▶ [Exercise]: Lines where the string "milky" appears are to be copied from the entries below.

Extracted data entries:
'''

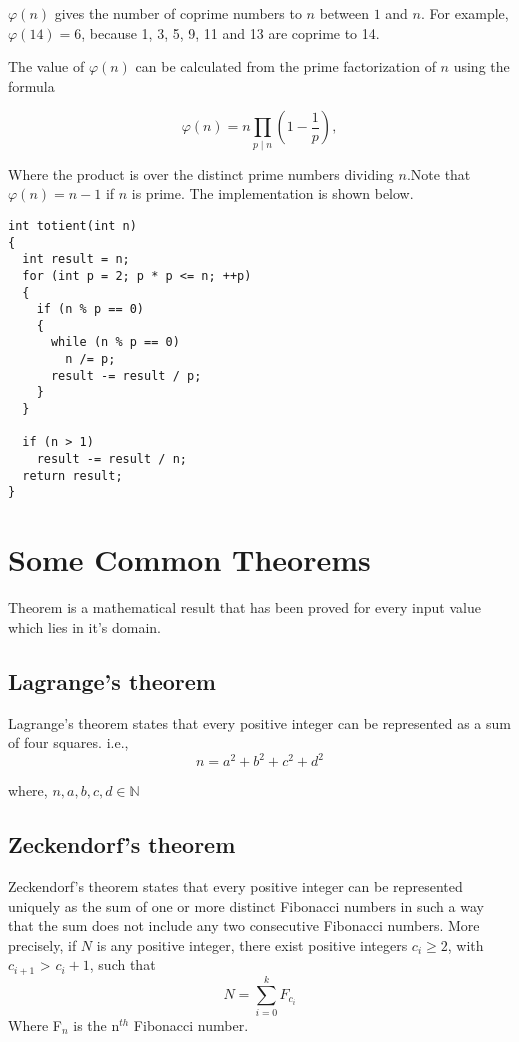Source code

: \documentclass[twoside,12pt,a4paper,english]{book}
\theoremstyle{definition}
\theoremstyle{problemstyle}
\begin{document}
 $\varphi(n)$
gives the number of coprime numbers to $n$
between $1$ and $n$.
For example, $\varphi(14)=6$,
because 1, 3, 5, 9, 11 and 13
are coprime to 14.

The value of $\varphi(n)$ can be calculated
from the prime factorization of $n$
using the formula

\begin{equation}
\varphi (n)=n\prod _{p\mid n}\left(1-{\frac {1}{p}}\right),
\end{equation}

Where the product is over the distinct prime numbers dividing $n$.Note that $\varphi(n)=n-1$ if $n$ is prime. The implementation is shown below.
\begin{lstlisting}
int totient(int n)
{
  int result = n;
  for (int p = 2; p * p <= n; ++p)
  {
    if (n % p == 0)
    {
      while (n % p == 0)
        n /= p;
      result -= result / p;
    }
  }

  if (n > 1)
    result -= result / n;
  return result;
}
\end{lstlisting}

\section{Some Common Theorems}
Theorem is a mathematical result that has been proved for every input value which lies in it's domain.

\subsection{Lagrange’s theorem}
Lagrange’s theorem states that every positive integer can be represented as a
sum of four squares. i.e.,
$$n = a^2 + b^2 + c^2 + d^2$$

where, $n,a,b,c,d \in \mathbb{N}$
\subsection{Zeckendorf's theorem}
Zeckendorf's theorem states that every positive integer can be represented uniquely as the sum of one or more distinct Fibonacci numbers in such a way that the sum does not include any two consecutive Fibonacci numbers. More precisely, if $N$ is any positive integer, there exist positive integers $c_i \geq 2$, with $c_{i+1}$ > $c_i + 1$, such that
\begin{equation}
N=\sum _{{i=0}}^{k}F_{{c_{i}}}
\end{equation}
Where F$_{n}$ is the n$^{th}$ Fibonacci number.
\end{document}
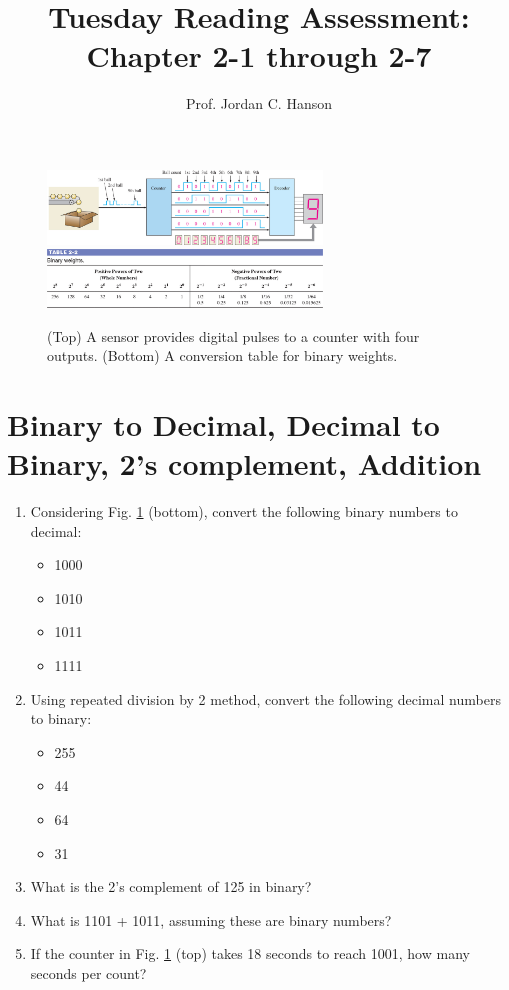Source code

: \documentclass{article}
\begin{document}
\title{Tuesday Reading Assessment: Chapter 2-1 through 2-7}
\author{Prof. Jordan C. Hanson}

\maketitle

\begin{figure}[ht]
\centering
\includegraphics[width=0.65\textwidth]{figures/counter_balls.jpg} \\ \vspace{0.25cm}
\includegraphics[width=0.65\textwidth]{figures/binary_weights.jpg}
\caption{\label{fig:quiz} (Top) A sensor provides digital pulses to a counter with four outputs. (Bottom) A conversion table for binary weights.}
\end{figure}

\section{Binary to Decimal, Decimal to Binary, 2's complement, Addition}

\begin{enumerate}
\item Considering Fig. \ref{fig:quiz} (bottom), convert the following binary numbers to decimal:
\begin{itemize}
\item 1000
\item 1010
\item 1011
\item 1111
\end{itemize}
\item Using repeated division by 2 method, convert the following decimal numbers to binary:
\begin{itemize}
\item 255
\item 44
\item 64
\item 31
\end{itemize}
\item What is the 2's complement of 125 in binary? \\ \vspace{0.5cm}
\item What is 1101 + 1011, assuming these are binary numbers? \\ \vspace{0.5cm}
\item If the counter in Fig. \ref{fig:quiz} (top) takes 18 seconds to reach 1001, how many seconds per count?
\end{enumerate}
\end{document}
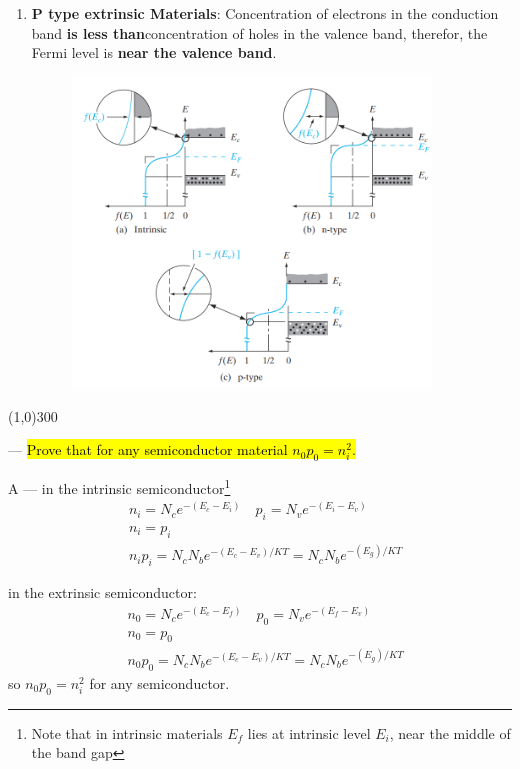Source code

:\documentclass[12pt,a4paper]{article}
\newcounter{question}
\newcommand\Que[1]{
   \line(1,0){300}
   \leavevmode\par
   \stepcounter{question}
   \noindent
   \fbox{\thequestion. Q} --- \hl{#1}\par}
\newcommand\Ans[2][]{%
    \leavevmode\par\noindent
   {\leftskip16pt
    A --- \textbf{#1}#2\par}}
\begin{document}
\begin{large}
{\begin{enumerate}
\item \textbf{P type extrinsic Materials}:   Concentration of electrons in the conduction band \textbf{is less than}concentration of holes in the valence band, therefor, the Fermi level is \textbf{near the valence band}.

\begin{figure}[H] 
	\centering
	\includegraphics[width = 0.9\textwidth]{fermi for materials}
	\label{fig:fermi for materials}
\end{figure}

\end{enumerate}
}

\Que{
Prove that for any semiconductor material $n_0 p_0 = n_i^2$.
}
\Ans{
in the intrinsic semiconductor\footnote{Note that in intrinsic materials $E_f$ lies at intrinsic level $E_i$, near the middle of the band gap} 
\begin{align*}
&n_i = N_c e^{-(E_c - E_i)}\quad 
p_i = N_v e^{-(E_i - E_v)}\\
&n_i = p_i\\
&n_i p_i = N_c N_b e^{-(E_c - E_v)/KT} = N_c N_b e^{-(E_g)/KT}
\end{align*}


in the extrinsic semiconductor:
\begin{align*}
&n_0 = N_c e^{-(E_c - E_f)}\quad 
p_0 = N_v e^{-(E_f - E_v)}\\
&n_0 = p_0\\
&n_0 p_0 = N_c N_b e^{-(E_c - E_v)/KT} = N_c N_b e^{-(E_g)/KT}
\end{align*}
so $\displaystyle n_0 p_0 = n_i^2 $ for any semiconductor.
}


\end{large}
\end{document}
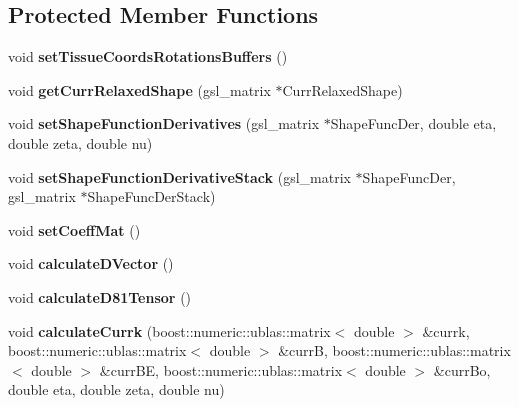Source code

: \subsection*{Protected Member Functions}
\begin{DoxyCompactItemize}
\item 
\hypertarget{classPrism_a39d403ac6ffb6b56d5b2d07f8e9463a4}{}void {\bfseries set\+Tissue\+Coords\+Rotations\+Buffers} ()\label{classPrism_a39d403ac6ffb6b56d5b2d07f8e9463a4}

\item 
\hypertarget{classPrism_a3c252dc104a1ca7208b23c72737cd916}{}void {\bfseries get\+Curr\+Relaxed\+Shape} (gsl\+\_\+matrix $\ast$Curr\+Relaxed\+Shape)\label{classPrism_a3c252dc104a1ca7208b23c72737cd916}

\item 
\hypertarget{classPrism_aa1a4d3411d1f3dc05816ec01dcfa8310}{}void {\bfseries set\+Shape\+Function\+Derivatives} (gsl\+\_\+matrix $\ast$Shape\+Func\+Der, double eta, double zeta, double nu)\label{classPrism_aa1a4d3411d1f3dc05816ec01dcfa8310}

\item 
\hypertarget{classPrism_aa1f76f3cabdd00eb057f41cebbaa466d}{}void {\bfseries set\+Shape\+Function\+Derivative\+Stack} (gsl\+\_\+matrix $\ast$Shape\+Func\+Der, gsl\+\_\+matrix $\ast$Shape\+Func\+Der\+Stack)\label{classPrism_aa1f76f3cabdd00eb057f41cebbaa466d}

\item 
\hypertarget{classPrism_a0575442613f8b7d9428c58cef19ab219}{}void {\bfseries set\+Coeff\+Mat} ()\label{classPrism_a0575442613f8b7d9428c58cef19ab219}

\item 
\hypertarget{classPrism_a1bf622277c72a0ee0372c0a30a15ae6d}{}void {\bfseries calculate\+D\+Vector} ()\label{classPrism_a1bf622277c72a0ee0372c0a30a15ae6d}

\item 
\hypertarget{classPrism_ad339c17c6a056074dc4e642de9492c57}{}void {\bfseries calculate\+D81\+Tensor} ()\label{classPrism_ad339c17c6a056074dc4e642de9492c57}

\item 
\hypertarget{classPrism_aa433244f86cdf23a611a1adc3391c3f0}{}void {\bfseries calculate\+Currk} (boost\+::numeric\+::ublas\+::matrix$<$ double $>$ \&currk, boost\+::numeric\+::ublas\+::matrix$<$ double $>$ \&curr\+B, boost\+::numeric\+::ublas\+::matrix$<$ double $>$ \&curr\+B\+E, boost\+::numeric\+::ublas\+::matrix$<$ double $>$ \&curr\+Bo, double eta, double zeta, double nu)\label{classPrism_aa433244f86cdf23a611a1adc3391c3f0}


\end{DoxyCompactItemize}
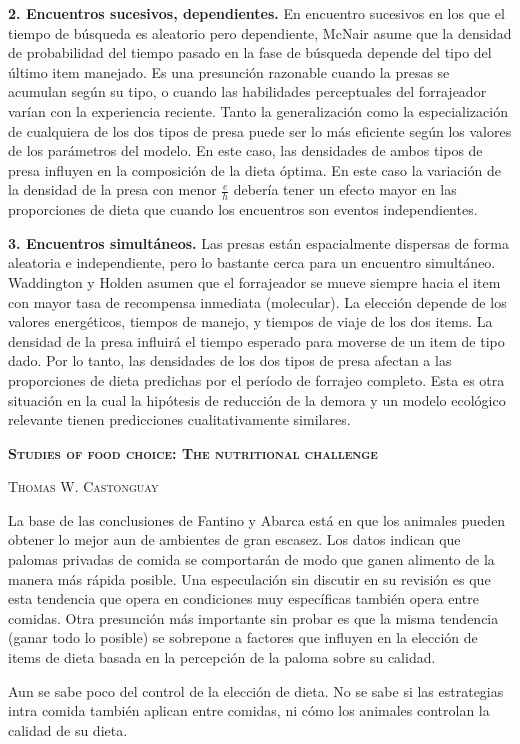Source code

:\documentclass[a4paper,12pt]{article}
\begin{document}
{\bfseries 2. Encuentros sucesivos, dependientes.} En encuentro sucesivos en los que el tiempo de búsqueda es aleatorio pero dependiente, McNair asume que la densidad de probabilidad del tiempo pasado en la fase de búsqueda depende del tipo del último item manejado. Es una presunción razonable cuando la presas se acumulan según su tipo, o cuando las habilidades perceptuales del forrajeador varían con la experiencia reciente. Tanto la generalización como la especialización de cualquiera de los dos tipos de presa puede ser lo más eficiente según los valores de los parámetros del modelo. En este caso, las densidades de ambos tipos de presa influyen en la composición de la dieta óptima. En este caso la variación de la densidad de la presa con menor $\frac{e}{h}$ debería tener un efecto mayor en las proporciones de dieta que cuando los encuentros son eventos independientes.

{\bfseries 3. Encuentros simultáneos.} Las presas están espacialmente dispersas de forma aleatoria e independiente, pero lo bastante cerca para un encuentro simultáneo. Waddington y Holden asumen que el forrajeador se mueve siempre hacia el item con mayor tasa de recompensa inmediata (molecular). La elección depende de los valores energéticos, tiempos de manejo, y tiempos de viaje de los dos items. La densidad de la presa influirá el tiempo esperado para moverse de un item de tipo dado. Por lo tanto, las densidades de los dos tipos de presa afectan a las proporciones de dieta predichas por el período de forrajeo completo. Esta es otra situación en la cual la hipótesis de reducción de la demora y un modelo ecológico relevante tienen predicciones cualitativamente similares.

{\scshape\bfseries Studies of food choice: The nutritional challenge}

{\scshape Thomas W. Castonguay}

La base de las conclusiones de Fantino y Abarca está en que los animales pueden obtener lo mejor aun de ambientes de gran escasez. Los datos indican que palomas privadas de comida se comportarán de modo que ganen alimento de la manera más rápida posible. Una especulación sin discutir en su revisión es que esta tendencia que opera en condiciones muy específicas también opera entre comidas. Otra presunción más importante sin probar es que la misma tendencia (ganar todo lo posible) se sobrepone a factores que influyen en la elección de items de dieta basada en la percepción de la paloma sobre su calidad.

Aun se sabe poco del control de la elección de dieta. No se sabe si las estrategias intra comida también aplican entre comidas, ni cómo los animales controlan la calidad de su dieta. 
\end{document}
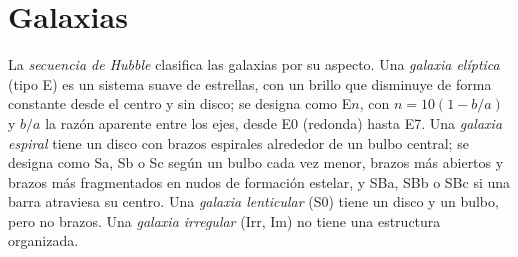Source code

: \section{Galaxias}\label{sec:b3:milky-way-galaxies:galaxies}

\begin{definition}\label{def:b3:milky-way-galaxies:types}
La \emph{secuencia de Hubble} clasifica las galaxias por
su aspecto. Una \emph{galaxia elíptica}
(tipo E) es un sistema suave de estrellas, con un brillo que disminuye de forma constante desde
el centro y sin disco; se designa como E$n$, con $n = 10(1 - b/a)$
y $b/a$ la razón aparente entre los ejes, desde E0 (redonda) hasta E7. Una
\emph{galaxia espiral} tiene un disco con brazos espirales
alrededor de un bulbo central; se designa como Sa, Sb o Sc según un bulbo cada vez menor,
brazos más abiertos y brazos más fragmentados en nudos de formación estelar, y
SBa, SBb o SBc si una barra atraviesa su centro. Una \emph{galaxia
lenticular} (S0) tiene un disco y un bulbo, pero no brazos.
Una \emph{galaxia irregular} (Irr, Im) no tiene
una estructura organizada.
\end{definition}

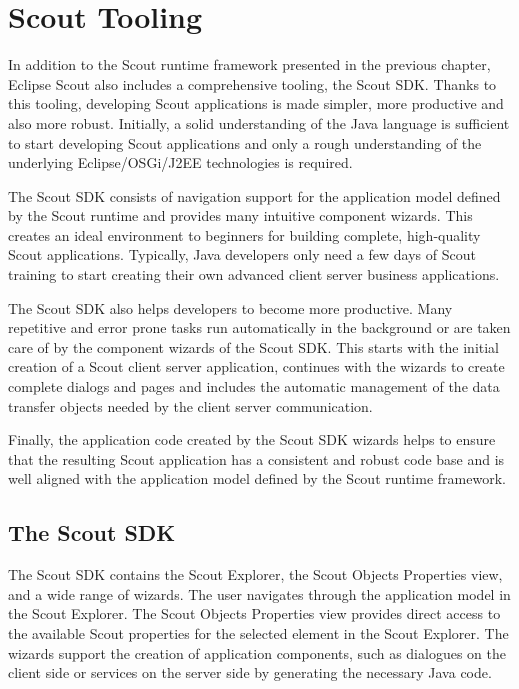 \documentclass[a4paper,10pt,twoside]{book}
\begin{document}
  \sloppy
\fi

\chapter{Scout Tooling}

In addition to the Scout runtime framework presented in the previous chapter, Eclipse Scout also includes a comprehensive tooling, the Scout SDK. 
Thanks to this tooling, developing Scout applications is made simpler, more productive and also more robust. 
Initially, a solid understanding of the Java language is sufficient to start developing Scout applications and only a rough understanding of the underlying Eclipse/OSGi/J2EE technologies is required. 

The Scout SDK consists of navigation support for the application model defined by the Scout runtime and provides many intuitive component wizards. 
This creates an ideal environment to beginners for building complete, high-quality Scout applications. 
Typically, Java developers only need a few days of Scout training to start creating their own advanced client server business applications. 

The Scout SDK also helps developers to become more productive.
Many repetitive and error prone tasks run automatically in the background or are taken care of by the component wizards of the Scout SDK. 
This starts with the initial creation of a Scout client server application, continues with the wizards to create complete dialogs and pages and includes the automatic management of the data transfer objects needed by the client server communication.

Finally, the application code created by the Scout SDK wizards helps to ensure that the resulting Scout application has a consistent and robust code base and is well aligned with the application model defined by the Scout runtime framework.

\section{The Scout SDK}

The Scout SDK contains the Scout Explorer, the Scout Objects Properties view, and a wide range of wizards. The
user navigates through the application model in the Scout
Explorer. The Scout Objects Properties view provides direct access to the available Scout properties for the selected element in the Scout Explorer. 
The wizards support the creation of application components, such as dialogues
on the client side or services on the server side by generating the necessary Java code.
\end{document}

'''

▶ [Answer to this problem]:
: \section{Galaxias}\label{sec:b3:milky-way-galaxies:galaxies}
\begin{definition}\label{def:b3:milky-way-galaxies:types}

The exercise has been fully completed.